### [WHAT YOU NEED TO DO]
Using the line that contains "- [蔡宜芳捲不倫戀前「誘人F雪球彈出」！寫真女神等級辣照曝光 吳宗憲狂讚" as the start, restate each line word for word through the final line of the material below, and return only those.
══════════════════════════════
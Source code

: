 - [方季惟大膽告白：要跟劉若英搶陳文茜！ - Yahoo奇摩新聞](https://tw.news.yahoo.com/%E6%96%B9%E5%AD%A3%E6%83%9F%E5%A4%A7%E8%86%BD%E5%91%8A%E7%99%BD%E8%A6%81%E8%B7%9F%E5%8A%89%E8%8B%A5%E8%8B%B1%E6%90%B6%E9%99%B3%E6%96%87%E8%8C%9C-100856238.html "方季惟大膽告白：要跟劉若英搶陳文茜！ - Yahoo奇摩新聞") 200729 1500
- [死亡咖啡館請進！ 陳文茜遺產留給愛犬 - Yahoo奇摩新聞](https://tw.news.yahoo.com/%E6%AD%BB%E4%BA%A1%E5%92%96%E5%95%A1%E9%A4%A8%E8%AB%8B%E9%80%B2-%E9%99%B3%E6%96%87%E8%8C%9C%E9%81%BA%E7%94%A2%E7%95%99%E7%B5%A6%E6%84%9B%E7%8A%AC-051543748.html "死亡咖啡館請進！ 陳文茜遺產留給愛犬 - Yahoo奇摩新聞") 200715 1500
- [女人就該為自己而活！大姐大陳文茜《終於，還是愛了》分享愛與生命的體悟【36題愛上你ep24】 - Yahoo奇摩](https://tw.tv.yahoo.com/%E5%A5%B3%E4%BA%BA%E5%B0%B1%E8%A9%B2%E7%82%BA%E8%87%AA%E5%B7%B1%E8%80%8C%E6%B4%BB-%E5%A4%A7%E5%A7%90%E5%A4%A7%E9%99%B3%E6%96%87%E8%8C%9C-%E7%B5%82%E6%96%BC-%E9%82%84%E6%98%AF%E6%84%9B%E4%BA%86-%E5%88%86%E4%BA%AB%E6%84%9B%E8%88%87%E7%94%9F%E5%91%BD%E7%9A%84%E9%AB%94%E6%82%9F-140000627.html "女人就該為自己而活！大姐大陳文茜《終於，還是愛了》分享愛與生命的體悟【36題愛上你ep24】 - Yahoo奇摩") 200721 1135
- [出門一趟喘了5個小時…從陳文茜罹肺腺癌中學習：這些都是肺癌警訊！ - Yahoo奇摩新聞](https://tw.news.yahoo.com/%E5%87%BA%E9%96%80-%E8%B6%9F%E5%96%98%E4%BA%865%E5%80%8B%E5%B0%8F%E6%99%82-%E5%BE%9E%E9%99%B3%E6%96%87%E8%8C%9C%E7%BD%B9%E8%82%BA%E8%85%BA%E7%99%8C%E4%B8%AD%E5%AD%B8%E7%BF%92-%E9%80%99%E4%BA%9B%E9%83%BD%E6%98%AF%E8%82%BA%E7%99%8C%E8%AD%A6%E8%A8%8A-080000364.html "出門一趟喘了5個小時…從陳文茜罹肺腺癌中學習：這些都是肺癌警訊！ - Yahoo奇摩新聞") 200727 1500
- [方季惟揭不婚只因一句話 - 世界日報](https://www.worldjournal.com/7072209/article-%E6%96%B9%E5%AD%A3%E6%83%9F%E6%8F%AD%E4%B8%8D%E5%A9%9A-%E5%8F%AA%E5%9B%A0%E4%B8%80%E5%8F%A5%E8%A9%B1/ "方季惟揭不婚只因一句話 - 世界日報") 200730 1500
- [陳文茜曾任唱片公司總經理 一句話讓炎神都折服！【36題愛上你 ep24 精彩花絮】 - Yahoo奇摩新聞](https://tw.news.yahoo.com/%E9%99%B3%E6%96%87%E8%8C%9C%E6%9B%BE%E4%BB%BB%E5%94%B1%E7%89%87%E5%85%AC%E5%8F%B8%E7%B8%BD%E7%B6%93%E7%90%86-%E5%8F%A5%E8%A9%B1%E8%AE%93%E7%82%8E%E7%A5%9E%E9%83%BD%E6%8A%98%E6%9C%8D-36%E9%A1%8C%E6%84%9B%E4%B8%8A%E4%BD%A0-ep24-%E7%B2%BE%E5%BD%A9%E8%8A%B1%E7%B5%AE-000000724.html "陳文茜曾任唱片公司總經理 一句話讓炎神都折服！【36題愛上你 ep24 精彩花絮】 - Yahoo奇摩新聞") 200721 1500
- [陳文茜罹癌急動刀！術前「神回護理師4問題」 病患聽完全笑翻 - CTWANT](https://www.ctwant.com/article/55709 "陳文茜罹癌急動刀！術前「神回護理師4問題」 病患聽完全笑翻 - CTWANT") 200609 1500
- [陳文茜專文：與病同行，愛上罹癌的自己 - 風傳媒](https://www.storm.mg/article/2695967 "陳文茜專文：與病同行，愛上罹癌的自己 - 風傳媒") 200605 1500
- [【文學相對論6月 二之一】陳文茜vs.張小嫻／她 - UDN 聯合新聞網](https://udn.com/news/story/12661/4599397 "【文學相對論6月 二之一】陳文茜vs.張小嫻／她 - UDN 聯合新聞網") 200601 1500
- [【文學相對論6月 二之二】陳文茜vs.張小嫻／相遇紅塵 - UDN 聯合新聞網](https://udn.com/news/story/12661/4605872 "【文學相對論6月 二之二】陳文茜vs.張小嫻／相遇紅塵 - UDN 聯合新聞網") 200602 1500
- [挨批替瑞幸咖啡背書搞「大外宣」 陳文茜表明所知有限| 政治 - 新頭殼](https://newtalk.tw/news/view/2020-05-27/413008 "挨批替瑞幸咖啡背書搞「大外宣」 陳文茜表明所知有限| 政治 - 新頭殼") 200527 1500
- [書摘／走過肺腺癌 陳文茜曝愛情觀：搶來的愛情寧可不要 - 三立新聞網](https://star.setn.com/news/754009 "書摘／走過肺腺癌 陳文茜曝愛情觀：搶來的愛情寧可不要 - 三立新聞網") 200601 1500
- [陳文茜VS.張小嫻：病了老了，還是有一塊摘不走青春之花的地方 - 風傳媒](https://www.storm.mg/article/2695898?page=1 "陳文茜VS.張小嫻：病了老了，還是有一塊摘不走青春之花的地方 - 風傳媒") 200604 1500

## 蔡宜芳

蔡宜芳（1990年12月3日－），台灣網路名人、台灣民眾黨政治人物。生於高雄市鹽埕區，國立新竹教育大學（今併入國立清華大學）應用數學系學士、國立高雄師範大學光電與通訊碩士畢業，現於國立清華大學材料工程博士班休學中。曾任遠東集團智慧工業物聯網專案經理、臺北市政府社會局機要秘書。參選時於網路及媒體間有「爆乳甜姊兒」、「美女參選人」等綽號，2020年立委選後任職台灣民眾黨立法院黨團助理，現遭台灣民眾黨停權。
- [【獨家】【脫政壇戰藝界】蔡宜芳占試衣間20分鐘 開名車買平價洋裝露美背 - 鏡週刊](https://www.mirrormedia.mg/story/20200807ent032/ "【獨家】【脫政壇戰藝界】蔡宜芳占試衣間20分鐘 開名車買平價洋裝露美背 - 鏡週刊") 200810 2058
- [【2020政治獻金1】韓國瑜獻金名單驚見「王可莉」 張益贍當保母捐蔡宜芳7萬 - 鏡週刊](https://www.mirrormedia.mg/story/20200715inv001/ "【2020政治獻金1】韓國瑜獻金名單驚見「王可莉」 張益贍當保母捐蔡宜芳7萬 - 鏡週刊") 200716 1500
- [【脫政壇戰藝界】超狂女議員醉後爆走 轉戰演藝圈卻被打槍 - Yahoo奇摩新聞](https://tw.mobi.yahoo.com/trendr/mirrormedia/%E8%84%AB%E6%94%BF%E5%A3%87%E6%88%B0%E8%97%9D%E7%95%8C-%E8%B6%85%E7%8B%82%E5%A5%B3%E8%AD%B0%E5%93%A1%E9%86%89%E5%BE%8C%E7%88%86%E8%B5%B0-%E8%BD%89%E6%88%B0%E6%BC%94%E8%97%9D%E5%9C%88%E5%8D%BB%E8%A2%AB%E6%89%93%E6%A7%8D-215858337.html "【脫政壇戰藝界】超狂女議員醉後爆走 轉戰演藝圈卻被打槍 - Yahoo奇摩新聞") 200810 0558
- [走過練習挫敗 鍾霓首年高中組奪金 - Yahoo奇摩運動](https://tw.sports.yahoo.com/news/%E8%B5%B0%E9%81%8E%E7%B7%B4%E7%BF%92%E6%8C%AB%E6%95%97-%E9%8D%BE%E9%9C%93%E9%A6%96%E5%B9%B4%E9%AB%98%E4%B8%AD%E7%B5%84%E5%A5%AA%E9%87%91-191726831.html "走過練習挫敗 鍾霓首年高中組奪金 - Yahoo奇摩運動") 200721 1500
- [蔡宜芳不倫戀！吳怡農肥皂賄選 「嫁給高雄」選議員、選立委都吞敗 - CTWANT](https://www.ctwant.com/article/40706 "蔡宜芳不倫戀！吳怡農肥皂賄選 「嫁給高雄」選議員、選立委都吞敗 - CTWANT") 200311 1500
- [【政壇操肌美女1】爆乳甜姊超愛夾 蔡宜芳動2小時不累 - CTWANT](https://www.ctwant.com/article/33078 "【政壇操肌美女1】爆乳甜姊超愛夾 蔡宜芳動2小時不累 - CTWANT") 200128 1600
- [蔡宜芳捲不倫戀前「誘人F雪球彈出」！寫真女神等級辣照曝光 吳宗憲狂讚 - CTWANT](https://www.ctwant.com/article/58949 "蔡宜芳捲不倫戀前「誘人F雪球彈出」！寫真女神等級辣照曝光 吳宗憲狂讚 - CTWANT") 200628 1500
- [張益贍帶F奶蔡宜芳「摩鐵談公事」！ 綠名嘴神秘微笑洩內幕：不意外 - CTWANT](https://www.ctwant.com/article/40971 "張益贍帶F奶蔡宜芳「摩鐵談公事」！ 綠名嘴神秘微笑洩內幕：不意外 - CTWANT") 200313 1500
══════════════════════════════
### [YOUR SOLUTION]
- [蔡宜芳捲不倫戀前「誘人F雪球彈出」！寫真女神等級辣照曝光 吳宗憲狂讚 - CTWANT](https://www.ctwant.com/article/58949 "蔡宜芳捲不倫戀前「誘人F雪球彈出」！寫真女神等級辣照曝光 吳宗憲狂讚 - CTWANT") 200628 1500
- [張益贍帶F奶蔡宜芳「摩鐵談公事」！ 綠名嘴神秘微笑洩內幕：不意外 - CTWANT](https://www.ctwant.com/article/40971 "張益贍帶F奶蔡宜芳「摩鐵談公事」！ 綠名嘴神秘微笑洩內幕：不意外 - CTWANT") 200313 1500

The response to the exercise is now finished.